60 percent of the Chinese and Hong Kong participants want their governments to “play a leadership role in setting ambitious targets to address climate change as quickly as possible,” as do 57 percent of Indonesians.
At the other end of the scale, 44 percent of Americans wanted their country to play a leading role, while 17 percent wanted their government to do nothing. In the UK, those figures were 41 percent and seven percent respectively. 21 percent of Americans also thought that their government was already doing too much to tackle climate change, as did 14 percent of Brits.
Perhaps the discrepancy is down to the fact that ‘doing something’ invariably means countries such as the US and UK giving away vast sums of taxpayers’ money to countries such as China and Indonesia.

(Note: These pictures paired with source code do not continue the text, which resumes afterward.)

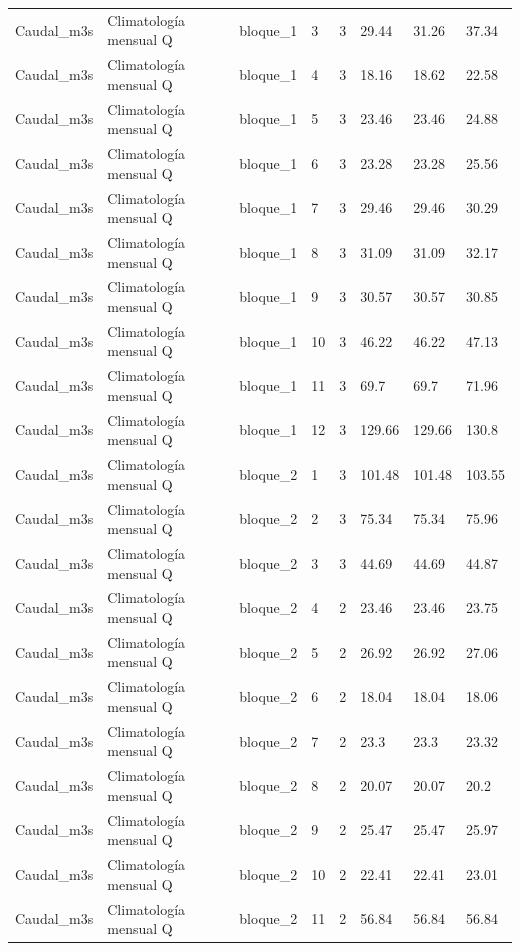\begin{longtable}{llllllll}
Caudal\_m3s & Climatología mensual Q & bloque\_1 & 3 & 3 & 29.44 & 31.26 & 37.34 \\
Caudal\_m3s & Climatología mensual Q & bloque\_1 & 4 & 3 & 18.16 & 18.62 & 22.58 \\
Caudal\_m3s & Climatología mensual Q & bloque\_1 & 5 & 3 & 23.46 & 23.46 & 24.88 \\
Caudal\_m3s & Climatología mensual Q & bloque\_1 & 6 & 3 & 23.28 & 23.28 & 25.56 \\
Caudal\_m3s & Climatología mensual Q & bloque\_1 & 7 & 3 & 29.46 & 29.46 & 30.29 \\
Caudal\_m3s & Climatología mensual Q & bloque\_1 & 8 & 3 & 31.09 & 31.09 & 32.17 \\
Caudal\_m3s & Climatología mensual Q & bloque\_1 & 9 & 3 & 30.57 & 30.57 & 30.85 \\
Caudal\_m3s & Climatología mensual Q & bloque\_1 & 10 & 3 & 46.22 & 46.22 & 47.13 \\
Caudal\_m3s & Climatología mensual Q & bloque\_1 & 11 & 3 & 69.7 & 69.7 & 71.96 \\
Caudal\_m3s & Climatología mensual Q & bloque\_1 & 12 & 3 & 129.66 & 129.66 & 130.8 \\
Caudal\_m3s & Climatología mensual Q & bloque\_2 & 1 & 3 & 101.48 & 101.48 & 103.55 \\
Caudal\_m3s & Climatología mensual Q & bloque\_2 & 2 & 3 & 75.34 & 75.34 & 75.96 \\
Caudal\_m3s & Climatología mensual Q & bloque\_2 & 3 & 3 & 44.69 & 44.69 & 44.87 \\
Caudal\_m3s & Climatología mensual Q & bloque\_2 & 4 & 2 & 23.46 & 23.46 & 23.75 \\
Caudal\_m3s & Climatología mensual Q & bloque\_2 & 5 & 2 & 26.92 & 26.92 & 27.06 \\
Caudal\_m3s & Climatología mensual Q & bloque\_2 & 6 & 2 & 18.04 & 18.04 & 18.06 \\
Caudal\_m3s & Climatología mensual Q & bloque\_2 & 7 & 2 & 23.3 & 23.3 & 23.32 \\
Caudal\_m3s & Climatología mensual Q & bloque\_2 & 8 & 2 & 20.07 & 20.07 & 20.2 \\
Caudal\_m3s & Climatología mensual Q & bloque\_2 & 9 & 2 & 25.47 & 25.47 & 25.97 \\
Caudal\_m3s & Climatología mensual Q & bloque\_2 & 10 & 2 & 22.41 & 22.41 & 23.01 \\
Caudal\_m3s & Climatología mensual Q & bloque\_2 & 11 & 2 & 56.84 & 56.84 & 56.84 \\

\end{longtable}
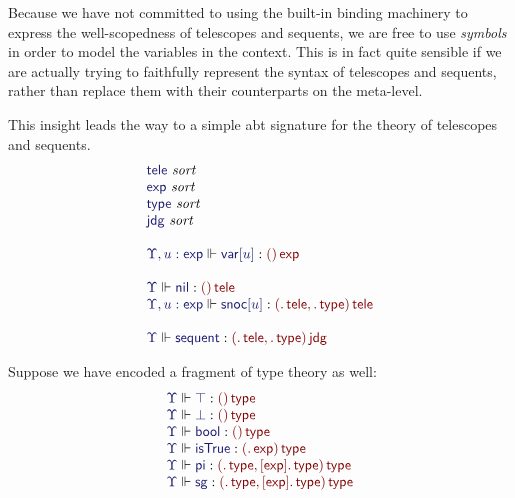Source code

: \documentclass[11pt]{article}
\theoremstyle{definition}
\theoremstyle{remark}
\numberwithin{equation}{section}
\def\IModeColorName{MidnightBlue}
\def\OModeColorName{Maroon}
\newcommand\IMode[1]{{\color{\IModeColorName}{#1}}}
\newcommand\OMode[1]{{\color{\OModeColorName}{#1}}}
\newcommand\MkValence[3]{%
  \ifthenelse{\equal{#1}{}}{}{%
    \{#1\}%
  }%
  \ifthenelse{\equal{#2}{}}{}{%
    [#2]%
  }.\, #3
}
\newcommand\MkArity[2]{(#1)\, #2}
\newcommand\IsSort[1]{\IMode{#1}\ \textit{sort}}
\newcommand\IsOperator[3]{\IMode{#1}\Vdash \IMode{#2} : \OMode{#3}}
\newcommand\SortExp{\mathsf{exp}}
\begin{document}
Because we have not committed to using the built-in binding machinery to
express the well-scopedness of telescopes and sequents, we are free to use
\emph{symbols} in order to model the variables in the context. This is in fact
quite sensible if we are actually trying to faithfully represent the syntax of
telescopes and sequents, rather than replace them with their counterparts on
the meta-level.

This insight leads the way to a simple abt signature for the theory of telescopes
and sequents.
%
\newcommand\SortTele{\mathsf{tele}}
\newcommand\SortJdg{\mathsf{jdg}}
\newcommand\SortType{\mathsf{type}}
\newcommand\SortExpr{\mathsf{exp}}
\newcommand\OpNil{\mathsf{nil}}
\newcommand\OpSnoc[1]{\mathsf{snoc}[#1]}
\newcommand\OpVar[1]{\mathsf{var}[#1]}
\newcommand\OpSequent{\mathsf{sequent}}
%
\[
  \begin{array}{l}
    \IsSort{\SortTele}\\
    \IsSort{\SortExpr}\\
    \IsSort{\SortType}\\
    \IsSort{\SortJdg}\\\\
    \IsOperator{\Upsilon, u:\SortExpr}{\OpVar{u}}{
      \MkArity{}{\SortExpr}
    }\\\\
    \IsOperator{\Upsilon}{\OpNil}{
      \MkArity{}{\SortTele}
    }\\
    \IsOperator{\Upsilon, u:\SortExpr}{\OpSnoc{u}}{
      \MkArity{
        \MkValence{}{}{\SortTele},
        \MkValence{}{}{\SortType}
      }{\SortTele}
    }\\\\
    \IsOperator{\Upsilon}{\OpSequent}{
      \MkArity{
        \MkValence{}{}{\SortTele},
        \MkValence{}{}{\SortType}
      }{\SortJdg}
    }
  \end{array}
\]

\newcommand\OpPi{\mathsf{pi}}
\newcommand\OpSg{\mathsf{sg}}
\newcommand\OpBool{\mathsf{bool}}
\newcommand\OpSo{\mathsf{isTrue}}

Suppose we have encoded a fragment of type theory as well:
\[
  \begin{array}{l}
    \IsOperator{\Upsilon}{\top}{
      \MkArity{}{\SortType}
    }\\
    \IsOperator{\Upsilon}{\bot}{
      \MkArity{}{\SortType}
    }\\
    \IsOperator{\Upsilon}{\OpBool}{
      \MkArity{}{\SortType}
    }\\
    \IsOperator{\Upsilon}{\OpSo}{
      \MkArity{
        \MkValence{}{}{\SortExp}
      }{\SortType}
    }\\
    \IsOperator{\Upsilon}{\OpPi}{
      \MkArity{
        \MkValence{}{}{\SortType},
        \MkValence{}{\SortExp}{\SortType}
      }{\SortType}
    }\\
    \IsOperator{\Upsilon}{\OpSg}{
      \MkArity{
        \MkValence{}{}{\SortType},
        \MkValence{}{\SortExp}{\SortType}
      }{\SortType}
    }\\
  \end{array}
\]
\end{document}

At the last major climate summit to take place, at Copenhagen in 2009, rich countries promised to hand over at least $100 billion (£65 billion) a year to developing countries by 2020. So far much of the money has not been forthcoming, but Laurent Fabius, the French foreign minister, who will preside over the Paris talks, has now said that it must be handed over as a way of securing trust between the nations.
Speaking over the weekend, he said: “The question of financing is, in fact, decisive for reaching an agreement in Paris.
“The promise of Copenhagen must be kept, absolutely – it is the basis of trust, and for many countries it is the condition of reaching agreement. Therefore, it is a priority as president [of the negotiations].”
Last September China delivered a document to the UN stipulating that it will not cut any emissions unless the West pays up. The document reiterated that China’s action on climate change was “dependent on the adequate finance and technology support provided by developed country parties” to any new climate accord, and that the payments must come from “new, additional, adequate, predictable and sustained public funds.”